A few of the most common:

  • Bond breaking vs. bond making — in chemistry, breaking bonds is endothermic (energy is taken in) and making bonds is exothermic (energy is released). Students frequently get this the wrong way round. Draw it out, say it out loud, do whatever it takes — but get this one locked in.

  • Intermolecular forces vs. covalent bonds — these are not the same thing. Intermolecular forces act between molecules; covalent bonds hold atoms together within a molecule. Confusing them leads to incorrect explanations of melting points and properties.

  • Pulmonary artery and vein — in biology, many students mix these up. Remember: the pulmonary artery carries deoxygenated blood away from the heart to the lungs — unusual because arteries usually carry oxygenated blood. It's a deliberate exception worth memorising.

  • Force arrows and direction — in physics, a wrongly directed arrow isn't a small slip. It suggests a misunderstanding of the underlying concept. Similarly, if something is moving at constant velocity, acceleration is zero — not "small" or "low", but exactly zero.


For all of these, the fix isn't just more revision — it's targeted revision. Find the concepts you've been getting backwards and work on those specifically. A single clear diagram or a well-worded explanation in your own words can untangle a misconception that's been quietly costing you marks for months.



Official Edexcel Combined Science Common Questions and Answers


Can I still use past papers for the 2026 Edexcel GCSE Combined Science (1SC0) exams?


Yes — the core specification has not changed, so past papers remain useful for practising topics, practicals, and paper structure. However, there are two updates to be aware of.
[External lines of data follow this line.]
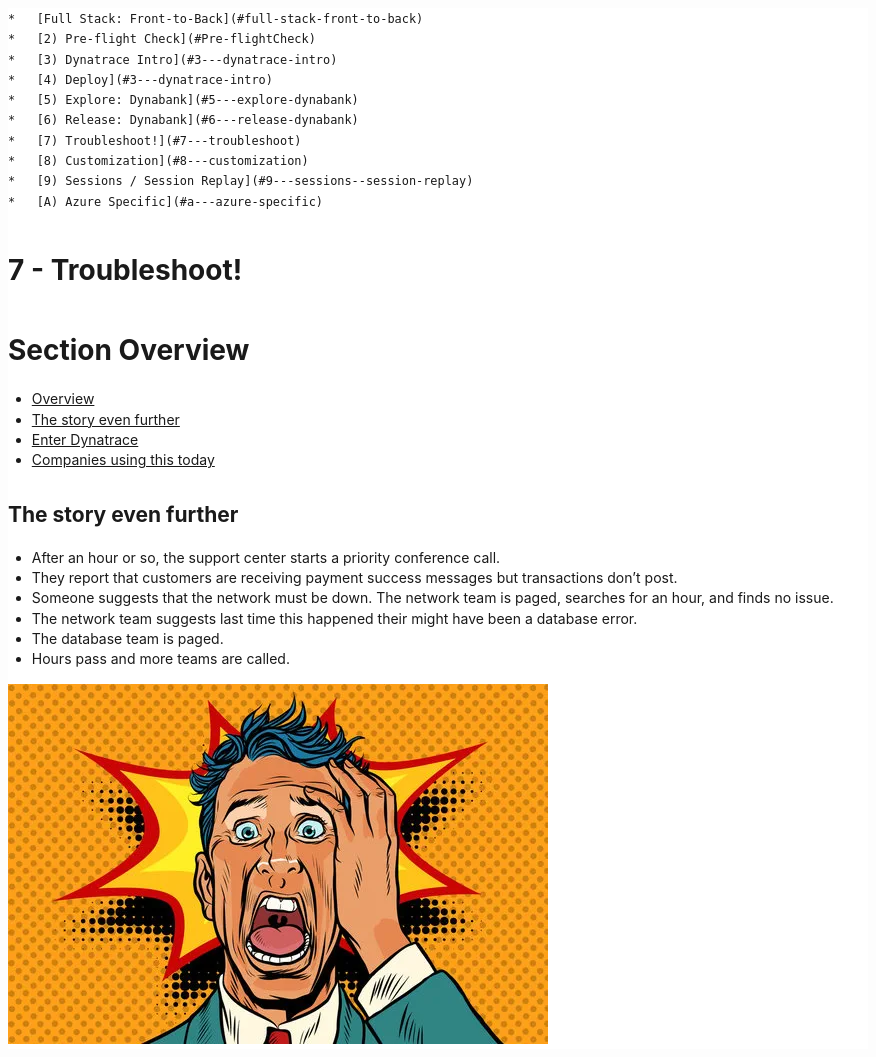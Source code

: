     *   [Full Stack: Front-to-Back](#full-stack-front-to-back)
    *   [2) Pre-flight Check](#Pre-flightCheck)
    *   [3) Dynatrace Intro](#3---dynatrace-intro)
    *   [4) Deploy](#3---dynatrace-intro)
    *   [5) Explore: Dynabank](#5---explore-dynabank)
    *   [6) Release: Dynabank](#6---release-dynabank)
    *   [7) Troubleshoot!](#7---troubleshoot)
    *   [8) Customization](#8---customization)
    *   [9) Sessions / Session Replay](#9---sessions--session-replay)
    *   [A) Azure Specific](#a---azure-specific)


<a name="Troubleshoot"></a>

7 - Troubleshoot!
================

<a name="Overview7"></a>

Section Overview
===

*   [Overview](#Overview7)
*   [The story even further](#Thestoryevenfurther)
*   [Enter Dynatrace](#EnterDynatrace)
*   [Companies using this today](#Companiesusingthistoday)

<a name="Thestoryevenfurther"></a>

The story even further
----------------------

*   After an hour or so, the support center starts a priority conference call.
*   They report that customers are receiving payment success messages but transactions don’t post.
*   Someone suggests that the network must be down. The network team is paged, searches for an hour, and finds no issue.
*   The network team suggests last time this happened their might have been a database error.
*   The database team is paged.
*   Hours pass and more teams are called.

<img src="../images/troubleshoot1.yOjzrqA5_Z1h1Gxy.webp">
First, and most importantly, equation sheets will still be provided in the 2026 exams (extended from the pandemic-era policy through to 2027), meaning you don't need to memorise equations — just know how to use them.


Second, Edexcel made minor clarifications to the specification in April 2024, such as specifying scientist names in the biology section and releasing updated maths support materials, but these don't affect the science content itself.


How many marks do I need to get a Grade 9 in Edexcel GCSE Combined Science Higher Tier?


Based on historical trends and what we have observed, students typically needed 284 marks out of 360 to achieve a 9–9 in Edexcel GCSE Combined Science (Higher Tier).


How many marks do I need to get the highest grade in Edexcel GCSE Combined Science Foundation Tier?


Based on historical trends and what we have observed, students typically needed 215 marks out of 360 to achieve 5–5.


When did the Edexcel GCSE Combined Science (1SC0) syllabus last undergo a significant change?


The last major overhaul was in September 2016, when the specification moved from the old modular A*–G grading system to the current linear 9–1 format (1SC0), and this remains the definitive syllabus for 2026. Key changes introduced at that point included replacing coursework with 18 mandatory Core Practicals assessed through written exams, raising the mathematical skills requirement to 20% of total marks, and shifting to a linear model where all six papers are sat at the end of the course.


Since then, only minor administrative updates have been made — such as providing expanded Physics equation sheets and issuing the Chemistry Periodic Table as a separate insert — meaning the core curriculum content itself has not changed since 2016 - all papers since then are relevant for you to practice with.